### [WORK INSTRUCTION]
All that should be output is the block of lines below from the line with "In this section, the" to the line with "To fulfill these", both included, exactly as written.
[Start of Attachment]
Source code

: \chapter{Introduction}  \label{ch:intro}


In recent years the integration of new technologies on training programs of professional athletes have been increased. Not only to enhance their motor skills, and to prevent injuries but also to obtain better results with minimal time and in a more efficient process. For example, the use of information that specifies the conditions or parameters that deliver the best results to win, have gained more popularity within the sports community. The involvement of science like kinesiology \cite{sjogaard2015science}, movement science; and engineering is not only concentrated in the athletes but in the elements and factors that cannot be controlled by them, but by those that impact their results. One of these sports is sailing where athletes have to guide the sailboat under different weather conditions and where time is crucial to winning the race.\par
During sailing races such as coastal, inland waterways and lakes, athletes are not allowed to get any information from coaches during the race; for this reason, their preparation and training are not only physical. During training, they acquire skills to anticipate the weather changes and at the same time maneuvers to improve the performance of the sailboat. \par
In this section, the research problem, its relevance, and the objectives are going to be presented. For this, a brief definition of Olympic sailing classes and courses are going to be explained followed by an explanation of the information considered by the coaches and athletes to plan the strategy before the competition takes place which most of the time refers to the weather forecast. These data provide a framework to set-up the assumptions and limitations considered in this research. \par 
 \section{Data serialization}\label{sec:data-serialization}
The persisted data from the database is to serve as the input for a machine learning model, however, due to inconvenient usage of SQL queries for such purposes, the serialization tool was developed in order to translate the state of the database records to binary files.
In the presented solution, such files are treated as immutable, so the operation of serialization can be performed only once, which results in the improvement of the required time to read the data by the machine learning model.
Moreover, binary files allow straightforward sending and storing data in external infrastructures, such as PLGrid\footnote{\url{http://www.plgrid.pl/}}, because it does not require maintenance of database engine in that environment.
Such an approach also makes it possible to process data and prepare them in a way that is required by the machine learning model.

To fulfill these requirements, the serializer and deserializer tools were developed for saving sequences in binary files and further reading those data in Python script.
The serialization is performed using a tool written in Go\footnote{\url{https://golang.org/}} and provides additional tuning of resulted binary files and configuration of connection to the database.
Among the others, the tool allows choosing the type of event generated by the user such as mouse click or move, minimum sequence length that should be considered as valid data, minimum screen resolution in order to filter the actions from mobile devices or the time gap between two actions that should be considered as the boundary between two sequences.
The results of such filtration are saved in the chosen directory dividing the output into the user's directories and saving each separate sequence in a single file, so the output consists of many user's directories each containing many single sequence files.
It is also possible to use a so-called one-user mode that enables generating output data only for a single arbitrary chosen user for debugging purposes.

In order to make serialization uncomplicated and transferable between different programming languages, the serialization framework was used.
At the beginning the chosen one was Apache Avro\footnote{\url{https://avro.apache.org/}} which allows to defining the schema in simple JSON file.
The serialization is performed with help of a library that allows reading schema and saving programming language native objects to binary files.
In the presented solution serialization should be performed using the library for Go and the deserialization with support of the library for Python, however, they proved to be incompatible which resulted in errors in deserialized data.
[End of Attachment]
### [YOUR RESPONSE]
In this section, the research problem, its relevance, and the objectives are going to be presented. For this, a brief definition of Olympic sailing classes and courses are going to be explained followed by an explanation of the information considered by the coaches and athletes to plan the strategy before the competition takes place which most of the time refers to the weather forecast. These data provide a framework to set-up the assumptions and limitations considered in this research. \par 
 \section{Data serialization}\label{sec:data-serialization}
The persisted data from the database is to serve as the input for a machine learning model, however, due to inconvenient usage of SQL queries for such purposes, the serialization tool was developed in order to translate the state of the database records to binary files.
In the presented solution, such files are treated as immutable, so the operation of serialization can be performed only once, which results in the improvement of the required time to read the data by the machine learning model.
Moreover, binary files allow straightforward sending and storing data in external infrastructures, such as PLGrid\footnote{\url{http://www.plgrid.pl/}}, because it does not require maintenance of database engine in that environment.
Such an approach also makes it possible to process data and prepare them in a way that is required by the machine learning model.

To fulfill these requirements, the serializer and deserializer tools were developed for saving sequences in binary files and further reading those data in Python script.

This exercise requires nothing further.